To further inspect this, all `object` data types are shown below.

In [None]:
df.select_dtypes(include=object).info()

From manual inspection there are some attributes that need further inspection to check they have been given the correct type. The first 5 entries are shown below to help.

In [None]:
pd.set_option('display.max_columns', None)
df.select_dtypes(include=object).head(5)

The only attribute that can be directly converted to an integer is the `dealer_zip`, this is unlikely to provide any additional information that the `lattitude` and `longitutde` will not already give so no need to convert.This is dropped from our dataset below. 

This inspection has shown that a lot of the measurements have had units included, so these attributes will need to be converted to numerical.

In [None]:
# Drop dealer_zip
try:
    df = df.drop(columns='dealer_zip')
except KeyError:
    print("Column already dropped")

In [None]:
def convert_measurement(s: str) -> float:
    """
    Converts the measuremnt with units to a numerical value
    :param s: string measurement
    :type s: str
    :return: the actual numerical value
    """
    if type(s) == str:
        s_split: list = s.split(" ")
        try:
            return float(s_split[0])
        # If cannot convert to dtype, ie NA then return NA
        except ValueError:
            return float('NaN')
    # If already converted to correct format, ie if function accidently run twice
    else:
        return s

cols_to_convert: list = ["back_legroom", "front_legroom", "fuel_tank_volume", "height", "length", 
                         "maximum_seating", "wheelbase", "width"]

In [None]:
# Apply the function to get numerical data from the string measurements
df[cols_to_convert] = df[cols_to_convert].applymap(convert_measurement)
df[cols_to_convert] = df[cols_to_convert].astype(np.float64)

It is important to note that the attributes power and torque contain numerical data, but this cannot be simply convert at this point but will be saved for later.

Next, let's drop all the irrelevant meta data which won't be helpful with our model and will instead just increase the complexity which could lead to overfitting. For example the `description`, `interior color`, `exterior color` etc

In [None]:
df = df.drop(columns=['description', 'interior_color', 'exterior_color', 
                      'main_picture_url', 'model_name', 'sp_name', 'transmission_display',
                      'trim_name', 'trimId'])
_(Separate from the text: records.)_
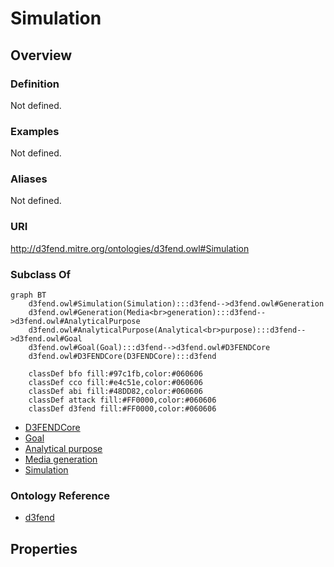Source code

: # Simulation

## Overview

### Definition
Not defined.

### Examples
Not defined.

### Aliases
Not defined.

### URI
http://d3fend.mitre.org/ontologies/d3fend.owl#Simulation

### Subclass Of
```mermaid
graph BT
    d3fend.owl#Simulation(Simulation):::d3fend-->d3fend.owl#Generation
    d3fend.owl#Generation(Media<br>generation):::d3fend-->d3fend.owl#AnalyticalPurpose
    d3fend.owl#AnalyticalPurpose(Analytical<br>purpose):::d3fend-->d3fend.owl#Goal
    d3fend.owl#Goal(Goal):::d3fend-->d3fend.owl#D3FENDCore
    d3fend.owl#D3FENDCore(D3FENDCore):::d3fend
    
    classDef bfo fill:#97c1fb,color:#060606
    classDef cco fill:#e4c51e,color:#060606
    classDef abi fill:#48DD82,color:#060606
    classDef attack fill:#FF0000,color:#060606
    classDef d3fend fill:#FF0000,color:#060606
```

- [D3FENDCore](/docs/ontology/reference/model/D3FENDCore/D3FENDCore.md)
- [Goal](/docs/ontology/reference/model/D3FENDCore/Goal/Goal.md)
- [Analytical purpose](/docs/ontology/reference/model/D3FENDCore/Goal/Analytical%20purpose/Analytical%20purpose.md)
- [Media generation](/docs/ontology/reference/model/D3FENDCore/Goal/Analytical%20purpose/Media%20generation/Media%20generation.md)
- [Simulation](/docs/ontology/reference/model/D3FENDCore/Goal/Analytical%20purpose/Media%20generation/Simulation/Simulation.md)


### Ontology Reference
- [d3fend](http://d3fend.mitre.org/ontologies/d3fend.owl#)

## Properties

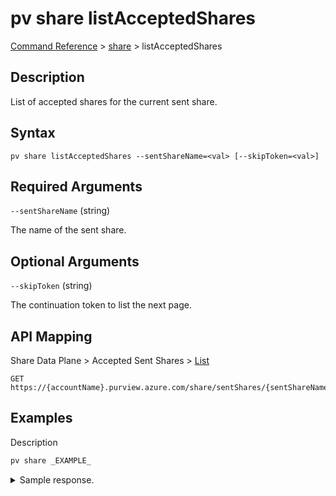 # pv share listAcceptedShares

[Command Reference](../../../README.md#command-reference) > [share](./main.md) >  listAcceptedShares

## Description

List of accepted shares for the current sent share.

## Syntax

```
pv share listAcceptedShares --sentShareName=<val> [--skipToken=<val>]
```

## Required Arguments

`--sentShareName` (string)

The name of the sent share.

## Optional Arguments

`--skipToken` (string)

The continuation token to list the next page.

## API Mapping

Share Data Plane > Accepted Sent Shares > [List](https://docs.microsoft.com/en-us/rest/api/purview/sharedataplane/accepted-sent-shares/list)
```
GET https://{accountName}.purview.azure.com/share/sentShares/{sentShareName}/acceptedSentShares
```

## Examples

Description
```powershell
pv share _EXAMPLE_
```


<details><summary>Sample response.</summary>
<p>

```json
{
    "key": "value"
}
```
</p>
</details>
### Fixing duplicates part 1

It is easy to see that `engine_cylinders` and `engine_type` appear to be duplicate. Similarly so do `wheel_system` and `wheel_system_display`, as well as `make_name` and `franchise_make`.

Before dropping one of each of these, the data will be further inspected to make sure that there's no discrepancy between the two in the wider data set (i.e. not just in the head).

In [None]:
df_engine = df[['engine_cylinders', 'engine_type']]
df_engine[np.logical_xor(df_engine.engine_cylinders.isna(), df_engine.engine_type.isna())].count()
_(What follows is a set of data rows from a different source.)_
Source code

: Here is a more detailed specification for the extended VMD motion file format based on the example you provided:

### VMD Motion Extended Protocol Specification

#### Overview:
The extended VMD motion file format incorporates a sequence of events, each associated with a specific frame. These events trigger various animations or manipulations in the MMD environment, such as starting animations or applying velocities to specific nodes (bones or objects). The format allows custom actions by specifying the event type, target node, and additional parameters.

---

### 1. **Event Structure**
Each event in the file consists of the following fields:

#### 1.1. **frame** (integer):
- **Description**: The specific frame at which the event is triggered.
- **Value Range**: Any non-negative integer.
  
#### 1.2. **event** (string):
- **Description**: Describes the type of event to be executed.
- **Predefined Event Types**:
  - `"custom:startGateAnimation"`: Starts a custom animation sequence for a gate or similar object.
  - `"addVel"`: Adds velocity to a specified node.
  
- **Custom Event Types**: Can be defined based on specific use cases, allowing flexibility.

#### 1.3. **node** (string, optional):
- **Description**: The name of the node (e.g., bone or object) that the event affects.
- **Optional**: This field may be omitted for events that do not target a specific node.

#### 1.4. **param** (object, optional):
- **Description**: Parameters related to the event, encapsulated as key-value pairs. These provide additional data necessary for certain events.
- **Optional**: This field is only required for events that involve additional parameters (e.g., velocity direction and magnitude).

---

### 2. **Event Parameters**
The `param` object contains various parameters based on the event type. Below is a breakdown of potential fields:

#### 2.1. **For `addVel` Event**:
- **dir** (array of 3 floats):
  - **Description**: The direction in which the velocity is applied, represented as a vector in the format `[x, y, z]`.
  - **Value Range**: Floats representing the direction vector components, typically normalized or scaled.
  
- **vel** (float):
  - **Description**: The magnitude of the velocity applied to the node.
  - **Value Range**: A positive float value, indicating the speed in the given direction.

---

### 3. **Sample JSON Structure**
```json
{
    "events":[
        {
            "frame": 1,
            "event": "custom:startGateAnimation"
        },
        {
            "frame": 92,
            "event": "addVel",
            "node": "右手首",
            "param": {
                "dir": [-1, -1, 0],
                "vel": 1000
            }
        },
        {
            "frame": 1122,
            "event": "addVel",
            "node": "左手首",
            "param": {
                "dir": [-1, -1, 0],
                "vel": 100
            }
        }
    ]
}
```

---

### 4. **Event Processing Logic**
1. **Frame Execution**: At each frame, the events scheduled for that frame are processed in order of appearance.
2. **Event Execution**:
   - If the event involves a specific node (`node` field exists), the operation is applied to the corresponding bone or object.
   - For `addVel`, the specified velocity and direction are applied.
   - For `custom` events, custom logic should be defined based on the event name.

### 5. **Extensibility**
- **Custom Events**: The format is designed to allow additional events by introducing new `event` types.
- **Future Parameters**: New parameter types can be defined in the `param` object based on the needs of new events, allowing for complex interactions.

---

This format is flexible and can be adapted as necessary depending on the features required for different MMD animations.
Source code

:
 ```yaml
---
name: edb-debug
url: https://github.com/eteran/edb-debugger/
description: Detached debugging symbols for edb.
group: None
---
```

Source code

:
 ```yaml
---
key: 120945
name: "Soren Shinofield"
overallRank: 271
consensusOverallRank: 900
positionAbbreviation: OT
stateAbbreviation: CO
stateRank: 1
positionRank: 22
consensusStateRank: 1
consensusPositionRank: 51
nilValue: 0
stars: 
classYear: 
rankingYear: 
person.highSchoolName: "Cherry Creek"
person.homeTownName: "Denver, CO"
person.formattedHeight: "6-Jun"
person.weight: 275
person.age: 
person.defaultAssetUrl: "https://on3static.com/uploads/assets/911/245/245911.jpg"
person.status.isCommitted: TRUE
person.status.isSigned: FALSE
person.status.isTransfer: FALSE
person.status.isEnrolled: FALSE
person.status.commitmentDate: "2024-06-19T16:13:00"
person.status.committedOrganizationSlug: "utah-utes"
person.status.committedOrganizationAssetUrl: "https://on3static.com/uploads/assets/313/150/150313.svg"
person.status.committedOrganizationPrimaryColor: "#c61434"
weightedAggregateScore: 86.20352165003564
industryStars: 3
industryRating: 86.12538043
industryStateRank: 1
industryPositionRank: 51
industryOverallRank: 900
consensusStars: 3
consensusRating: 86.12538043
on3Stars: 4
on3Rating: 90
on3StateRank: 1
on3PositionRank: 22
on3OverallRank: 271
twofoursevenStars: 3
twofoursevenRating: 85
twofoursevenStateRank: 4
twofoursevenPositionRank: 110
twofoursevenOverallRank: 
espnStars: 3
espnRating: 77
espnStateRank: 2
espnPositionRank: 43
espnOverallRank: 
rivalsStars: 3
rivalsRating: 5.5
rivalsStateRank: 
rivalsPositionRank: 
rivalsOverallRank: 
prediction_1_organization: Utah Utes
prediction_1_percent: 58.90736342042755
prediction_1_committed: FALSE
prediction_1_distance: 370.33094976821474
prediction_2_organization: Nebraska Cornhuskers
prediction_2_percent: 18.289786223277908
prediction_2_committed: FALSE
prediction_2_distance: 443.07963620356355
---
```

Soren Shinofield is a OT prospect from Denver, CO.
So above tells us that all entries with attributes are identical in being either NA or not, so dropping one of these attributes means no information is lost.

In [None]:
df = df.drop(columns='engine_cylinders')

For the `wheel_system` and `wheel_system_display`:

In [None]:
df_wheel = df[['wheel_system', 'wheel_system_display']]
df_wheel[np.logical_xor(df_wheel.wheel_system.isna(), df_wheel.wheel_system_display.isna())].count()
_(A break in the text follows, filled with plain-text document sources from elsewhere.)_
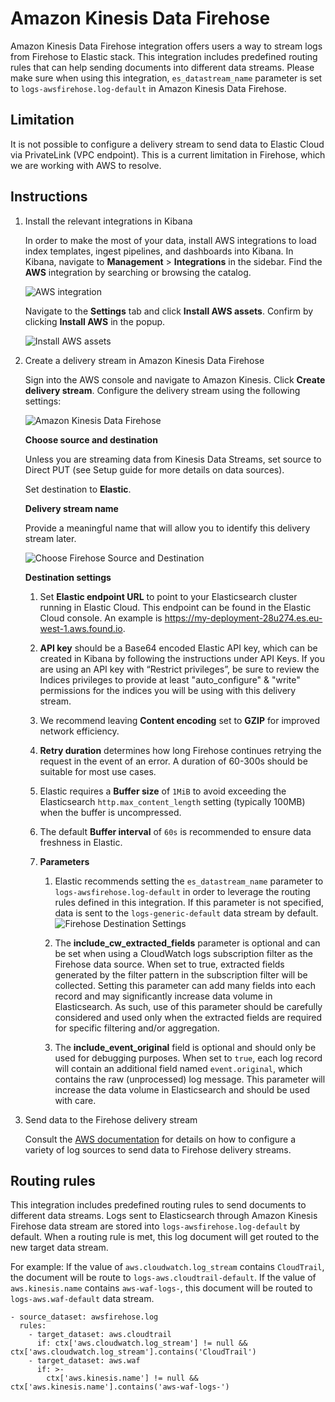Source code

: # Amazon Kinesis Data Firehose
Amazon Kinesis Data Firehose integration offers users a way to stream logs from Firehose to Elastic stack.
This integration includes predefined routing rules that can help sending documents into different data streams.
Please make sure when using this integration, `es_datastream_name` parameter is set to `logs-awsfirehose.log-default` in
Amazon Kinesis Data Firehose.

## Limitation
It is not possible to configure a delivery stream to send data to Elastic Cloud via PrivateLink (VPC endpoint). 
This is a current limitation in Firehose, which we are working with AWS to resolve.

## Instructions
1. Install the relevant integrations in Kibana

    In order to make the most of your data, install AWS integrations to load index templates, ingest pipelines, and 
    dashboards into Kibana. In Kibana, navigate to **Management** > **Integrations** in the sidebar.
    Find the **AWS** integration by searching or browsing the catalog.
    
    ![AWS integration](../img/aws.png)
    
    Navigate to the **Settings** tab and click **Install AWS assets**. Confirm by clicking **Install AWS** in the popup.
    
    ![Install AWS assets](../img/install-assets.png)

2. Create a delivery stream in Amazon Kinesis Data Firehose

    Sign into the AWS console and navigate to Amazon Kinesis. Click **Create delivery stream**.
    Configure the delivery stream using the following settings:
    
    ![Amazon Kinesis Data Firehose](../img/aws-firehose.png)
    
    **Choose source and destination**
    
    Unless you are streaming data from Kinesis Data Streams, set source to Direct PUT (see Setup guide for more details on data sources).
    
    Set destination to **Elastic**.
    
    **Delivery stream name**
    
    Provide a meaningful name that will allow you to identify this delivery stream later.
    
    ![Choose Firehose Source and Destination](../img/source-destination.png)
    
    **Destination settings**

    1. Set **Elastic endpoint URL** to point to your Elasticsearch cluster running in Elastic Cloud.
    This endpoint can be found in the Elastic Cloud console. An example is https://my-deployment-28u274.es.eu-west-1.aws.found.io.

    2. **API key** should be a Base64 encoded Elastic API key, which can be created in Kibana by following the
    instructions under API Keys. If you are using an API key with “Restrict privileges”, be sure to review the Indices
    privileges to provide at least "auto_configure" & "write" permissions for the indices you will be using with this
    delivery stream.

    3. We recommend leaving **Content encoding** set to **GZIP** for improved network efficiency.

    4. **Retry duration** determines how long Firehose continues retrying the request in the event of an error.
    A duration of 60-300s should be suitable for most use cases.

    5. Elastic requires a **Buffer size** of `1MiB` to avoid exceeding the Elasticsearch `http.max_content_length`
    setting (typically 100MB) when the buffer is uncompressed.

    6. The default **Buffer interval** of `60s` is recommended to ensure data freshness in Elastic.

    7. **Parameters**

       1. Elastic recommends setting the `es_datastream_name` parameter to `logs-awsfirehose.log-default` in order to
       leverage the routing rules defined in this integration. If this parameter is not specified, data is sent to the
       `logs-generic-default` data stream by default.
       ![Firehose Destination Settings](../img/destination-settings.png)

       2. The **include_cw_extracted_fields** parameter is optional and can be set when using a CloudWatch logs subscription
       filter as the Firehose data source. When set to true, extracted fields generated by the filter pattern in the
       subscription filter will be collected. Setting this parameter can add many fields into each record and may significantly
       increase data volume in Elasticsearch. As such, use of this parameter should be carefully considered and used only when
       the extracted fields are required for specific filtering and/or aggregation.

       3. The **include_event_original** field is optional and should only be used for debugging purposes. When set to `true`, each
       log record will contain an additional field named `event.original`, which contains the raw (unprocessed) log message.
       This parameter will increase the data volume in Elasticsearch and should be used with care.

3. Send data to the Firehose delivery stream

    Consult the [AWS documentation](https://docs.aws.amazon.com/firehose/latest/dev/basic-write.html) for details on how to
    configure a variety of log sources to send data to Firehose delivery streams.

## Routing rules
This integration includes predefined routing rules to send documents to different data streams. 
Logs sent to Elasticsearch through Amazon Kinesis Firehose data stream are stored into `logs-awsfirehose.log-default` 
by default. When a routing rule is met, this log document will get routed to the new target data stream.

For example: If the value of `aws.cloudwatch.log_stream` contains `CloudTrail`, the document will be route to 
`logs-aws.cloudtrail-default`. If the value of `aws.kinesis.name` contains `aws-waf-logs-`, this document will
be routed to `logs-aws.waf-default` data stream.
```
- source_dataset: awsfirehose.log
  rules:
    - target_dataset: aws.cloudtrail
      if: ctx['aws.cloudwatch.log_stream'] != null && ctx['aws.cloudwatch.log_stream'].contains('CloudTrail')
    - target_dataset: aws.waf
      if: >-
        ctx['aws.kinesis.name'] != null && ctx['aws.kinesis.name'].contains('aws-waf-logs-')
```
The above implies that both attributes provide the same information for the cars. Hence deciding which to drop is irrelevant. I will choose to drop the `wheel_system_display` since wheel system has a nice short appriviation.

In [None]:
df = df.drop(columns='wheel_system_display')

Finally for make.

In [None]:
df_make = df[['make_name', 'franchise_make']]
df_make[np.logical_xor(df_make.make_name.isna(), df_make.franchise_make.isna())].count()

From this we can see that the `make_name` has more information than the `franchise_make`, hence the `franchise_make` is dropped.

In [None]:
df = df.drop(columns='franchise_make')

### Fixing duplicates part 2

For part 2, these duplicates data may need to be extracted then compared, before just dropping attributes.

Let's inspect the engine data:

In [None]:
df[np.logical_xor(df.engine_displacement.isna(), df.horsepower.isna())]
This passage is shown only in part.